Auditor-General requests more funding



AUDITOR-GENERAL Mildred Chir (pictured)i has revealed gross underfunding of her department by Treasury, which is stifling efficiency in service delivery, posing a threat to transparency in public resource management.


Chiri’s office is mandated with inspecting public accounts for transparency and accountability.

“The office subscribes to priorities of the country. And, one of the national priorities that we address is governance. Under that, we look at public service delivery.

“Our fore-letter, the envelope was ZW$6.7 billion for 2023, but through our estimates and workings, and other objectives that we aspire to do, I think a realistic budget would be ZW$25.7 billion. So, the shortfall is ZW$19 billion.

“We are looking at items such as employment costs. According to the fore-letter, it is ZW$1.6 billion, but per our realistic budget, I think it should be ZW$8.9 billion,” Chiri said in a presentation at the 2023 pre-budget seminar held at Rainbow Towers Hotel.

The seminar was moved from Victoria Falls to Harare due to pressure from parliamentarians who had not been paid salaries and allowances.

Chiri said her office has been hit by a 105-employee deficit, which is a drawback in proper service delivery.

The understaffing has been contributing to the AG’s office failure to meet deadlines of releasing public reports.

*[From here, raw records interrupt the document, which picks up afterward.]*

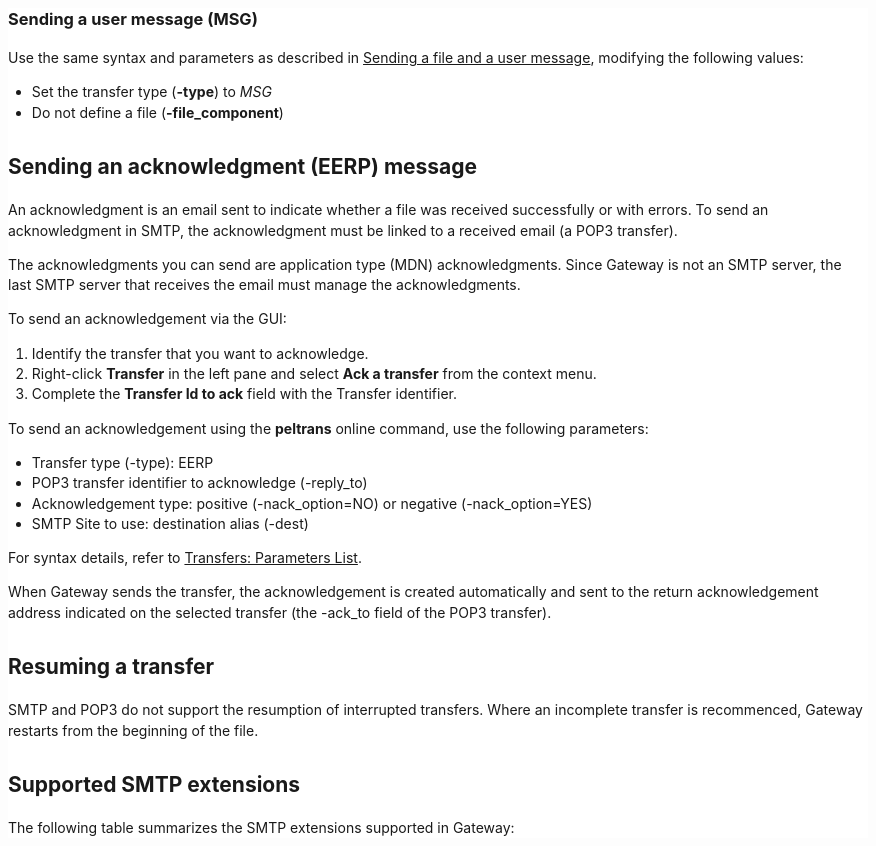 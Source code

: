 <span id="Sending_a_user_message__MSG_"></span>

### Sending a user message (MSG)

Use the same syntax and parameters as described in [Sending a file and a user message](#Sending_a_file_and_a_user_message), modifying the following values:

-   Set the transfer type (<span class="code" style="font-weight: bold;">-type</span>) to *MSG*
-   Do not define a file (<span class="code" style="font-weight: bold;">-file\_component</span>)

<span id="sending_ack_eerp_message"></span>

## Sending an acknowledgment (EERP) message

An acknowledgment is an email sent to indicate whether a file was received successfully or with errors. To send an acknowledgment in SMTP, the acknowledgment must be linked to a received email (a POP3 transfer).

The acknowledgments you can send are application type (MDN) acknowledgments. Since Gateway is not an SMTP server, the last SMTP server that receives the email must manage the acknowledgments.

To send an acknowledgement via the GUI:

1.  Identify the transfer that you want to acknowledge.
2.  Right-click **Transfer** in the left pane and select **Ack a transfer** from the context menu.
3.  Complete the **Transfer Id to ack** field with the Transfer identifier.

To send an acknowledgement using the <span class="code" style="font-weight: bold;">peltrans</span> online command, use the following parameters:

-   Transfer type (<span class="code">-type</span>): EERP
-   POP3 transfer identifier to acknowledge (<span class="code">-reply\_to</span>)
-   Acknowledgement type: positive (<span class="code">-nack\_option=NO</span>) or negative (<span class="code">-nack\_option=YES</span>)
-   SMTP Site to use: destination alias (<span class="code">-dest</span>)

For syntax details, refer to [Transfers: Parameters List](../../../transfers_start_here/submitting_transfer_requests_start_here/working_with_transfers_cli/transfer_req_parameter_list).

When Gateway sends the transfer, the acknowledgement is created automatically and sent to the return acknowledgement address indicated on the selected transfer (the <span class="code">-ack\_to</span> field of the POP3 transfer).

<span id="resuming_transfer"></span>

## Resuming a transfer

SMTP and POP3 do not support the resumption of interrupted transfers. Where an incomplete transfer is recommenced, Gateway restarts from the beginning of the file.

<span id="supported_smtp_extensions"></span>

## Supported SMTP extensions

The following table summarizes the SMTP extensions supported in Gateway:
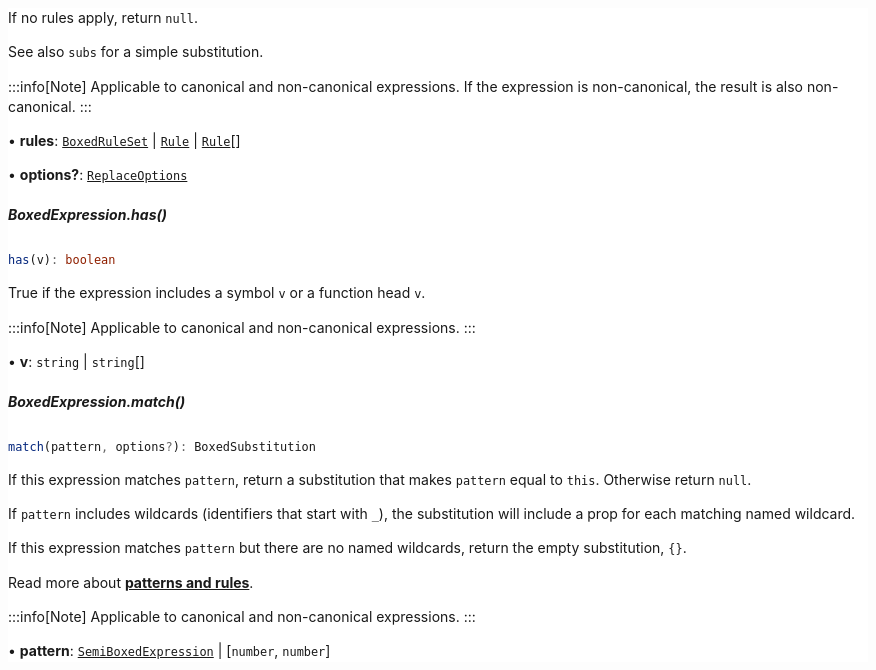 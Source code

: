 If no rules apply, return `null`.

See also `subs` for a simple substitution.

:::info[Note]
Applicable to canonical and non-canonical expressions. If the
expression is non-canonical, the result is also non-canonical.
:::

• **rules**: [`BoxedRuleSet`](#boxedruleset) \| [`Rule`](#rule) \| [`Rule`](#rule)[]

• **options?**: [`ReplaceOptions`](#replaceoptions)

</MemberCard>

<a id="has" name="has"></a>

<MemberCard>

##### BoxedExpression.has()

```ts
has(v): boolean
```

True if the expression includes a symbol `v` or a function head `v`.

:::info[Note]
Applicable to canonical and non-canonical expressions.
:::

• **v**: `string` \| `string`[]

</MemberCard>

<a id="match-1" name="match-1"></a>

<MemberCard>

##### BoxedExpression.match()

```ts
match(pattern, options?): BoxedSubstitution
```

If this expression matches `pattern`, return a substitution that makes
`pattern` equal to `this`. Otherwise return `null`.

If `pattern` includes wildcards (identifiers that start
with `_`), the substitution will include a prop for each matching named
wildcard.

If this expression matches `pattern` but there are no named wildcards,
return the empty substitution, `{}`.

Read more about [**patterns and rules**](/compute-engine/guides/patterns-and-rules/).

:::info[Note]
Applicable to canonical and non-canonical expressions.
:::

• **pattern**: [`SemiBoxedExpression`](#semiboxedexpression) \| [`number`, `number`]
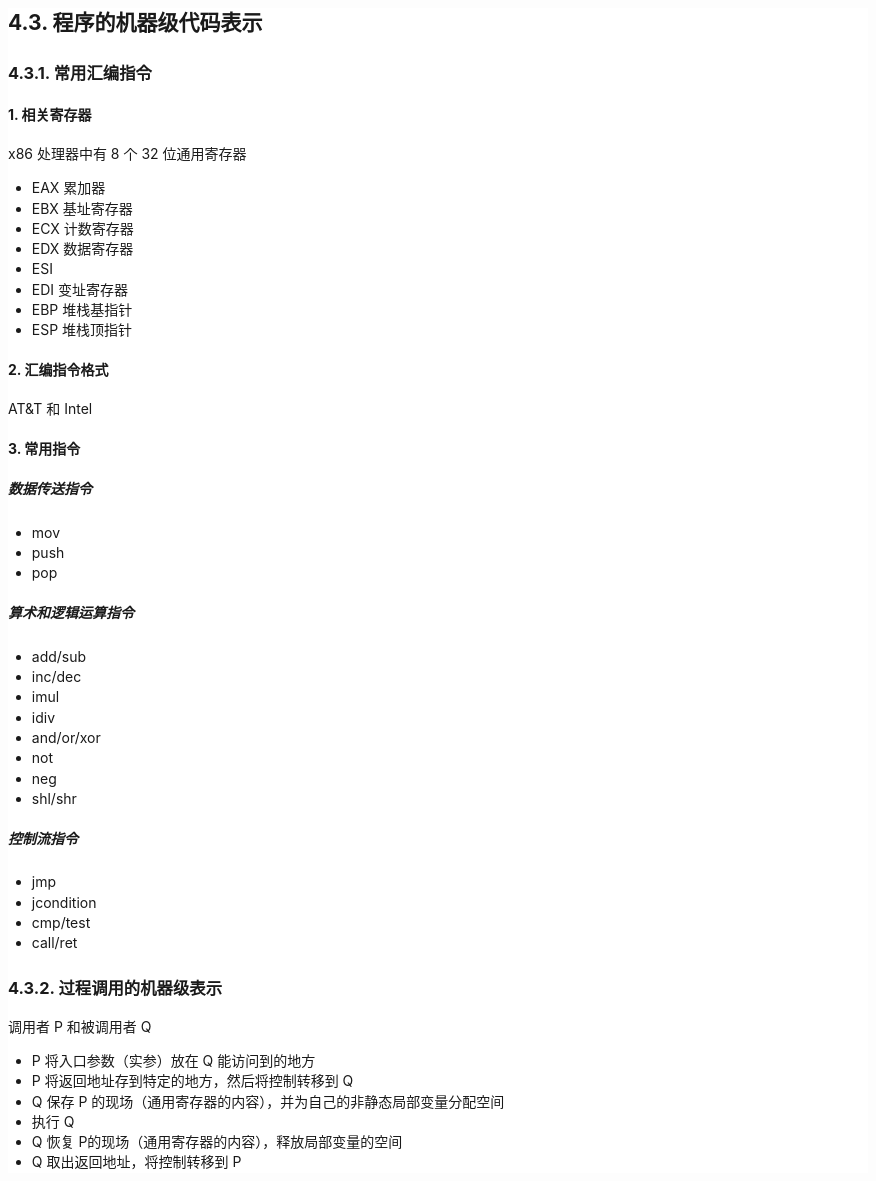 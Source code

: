 ## 4.3. 程序的机器级代码表示

### 4.3.1. 常用汇编指令

#### 1. 相关寄存器

x86 处理器中有 8 个 32 位通用寄存器

- EAX 累加器
- EBX 基址寄存器
- ECX 计数寄存器
- EDX 数据寄存器
- ESI
- EDI 变址寄存器
- EBP 堆栈基指针
- ESP 堆栈顶指针

#### 2. 汇编指令格式

AT&T 和 Intel

#### 3. 常用指令

##### 数据传送指令
- mov
- push
- pop

##### 算术和逻辑运算指令

- add/sub
- inc/dec
- imul
- idiv
- and/or/xor
- not
- neg
- shl/shr

##### 控制流指令

- jmp
- jcondition
- cmp/test
- call/ret

### 4.3.2. 过程调用的机器级表示

调用者 P 和被调用者 Q

- P 将入口参数（实参）放在 Q 能访问到的地方
- P 将返回地址存到特定的地方，然后将控制转移到 Q
- Q 保存 P 的现场（通用寄存器的内容），并为自己的非静态局部变量分配空间
- 执行 Q
- Q 恢复 P的现场（通用寄存器的内容），释放局部变量的空间
- Q 取出返回地址，将控制转移到 P
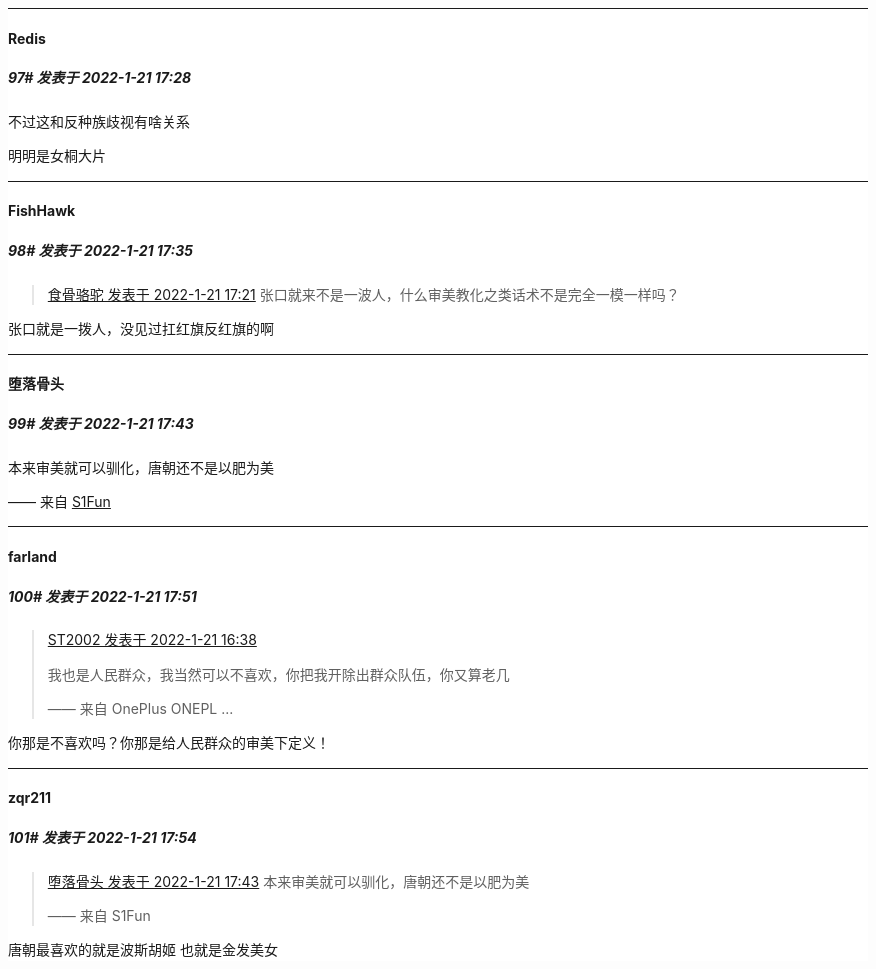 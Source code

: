 *****

####  Redis  
##### 97#       发表于 2022-1-21 17:28

不过这和反种族歧视有啥关系

明明是女桐大片



*****

####  FishHawk  
##### 98#       发表于 2022-1-21 17:35

<blockquote><a href="httphttps://bbs.saraba1st.com/2b/forum.php?mod=redirect&amp;goto=findpost&amp;pid=54381460&amp;ptid=2048593" target="_blank">食骨骆驼 发表于 2022-1-21 17:21</a>
张口就来不是一波人，什么审美教化之类话术不是完全一模一样吗？</blockquote>
张口就是一拨人，没见过扛红旗反红旗的啊

*****

####  堕落骨头  
##### 99#       发表于 2022-1-21 17:43

本来审美就可以驯化，唐朝还不是以肥为美

—— 来自 [S1Fun](https://s1fun.koalcat.com)



*****

####  farland  
##### 100#       发表于 2022-1-21 17:51

<blockquote><a href="httphttps://bbs.saraba1st.com/2b/forum.php?mod=redirect&amp;goto=findpost&amp;pid=54380873&amp;ptid=2048593" target="_blank">ST2002 发表于 2022-1-21 16:38</a>

我也是人民群众，我当然可以不喜欢，你把我开除出群众队伍，你又算老几

—— 来自 OnePlus ONEPL ...</blockquote>
你那是不喜欢吗？你那是给人民群众的审美下定义！

*****

####  zqr211  
##### 101#       发表于 2022-1-21 17:54

<blockquote><a href="httphttps://bbs.saraba1st.com/2b/forum.php?mod=redirect&amp;goto=findpost&amp;pid=54381695&amp;ptid=2048593" target="_blank">堕落骨头 发表于 2022-1-21 17:43</a>
本来审美就可以驯化，唐朝还不是以肥为美

—— 来自 S1Fun</blockquote>
唐朝最喜欢的就是波斯胡姬 也就是金发美女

“The establishment of the office is that the total personnel staff complements 381. But those in posts are currently 276. We want to create new posts, so you would find that after salaries, there will be a ZW$6.5 billion shortfall.

“At the moment, the staff turnover attrition rate is 28%. Our wish is to reduce it to 5%, so that we reduce the rate by 25%. The new staff to be recruited will have to fill the vacant posts.”
Employee attrition refers to the loss of personnel through naturally occurring processes such as retirement, elimination of position, personal health reasons or death.

She said ramping the workforce is important in promoting efficient service delivery.

“The first priority area is to promote public sector transparency, accountability and good corporate governance by carrying out compliance audits for devolution funds. We want to produce quality audit reports and meet the statutory deadline of June 30 each year.

“To be able to fulfill the first priority area, we need to fill the vacant posts. We need critical posts that were revealed in the job evaluation exercise which was done last year,” Chiri said.
Chiri also said her office is in need of 15 vehicles to transport officers between audit stations.

“To keep ourselves abreast of the profession, we continuously do trainings. In every co-letter, we were granted ZW$396.6 million, but we think we need ZW$1.167 billion — so there is a short of ZW$770.7 million,” she said.

Her office is too underfunded to meet the cost of digital transformation, which has caused a major slowdown in fulfilling the comptroller mandate.

“The major source of our delay (to meeting deadlines) is due to this manual processing that we have been carrying out in the office. We need ZW$523 million to address this priority area.

“We are all aware that the economy is digitalising, and our processes are still backward. We want to move towards a paperless office like our counterparts in other countries. And we want resources such as network and audit software such as computer-assisted audit techniques.
“We need new servers, new laptops and a whole lot of things. The process has already started. We are currently buying laptops for our staff, but it is a process that will take some time,” Chiri said.

In addition, she said underfunding has been restricting them from making audits in other key areas, hence decelerating efficient public service delivery.

“We need to do special audits, such as forensic and environmental and so forth. For us to do that, we need special divisions that would be specifically looking into that, and that entails creating more posts,” Chiri said.

She also said funds allocated to her office by Treasury have been insufficient to support renovations to the building housing the comptroller’s office.

The Auditor-General’s Office is also located in an old dilapidated building.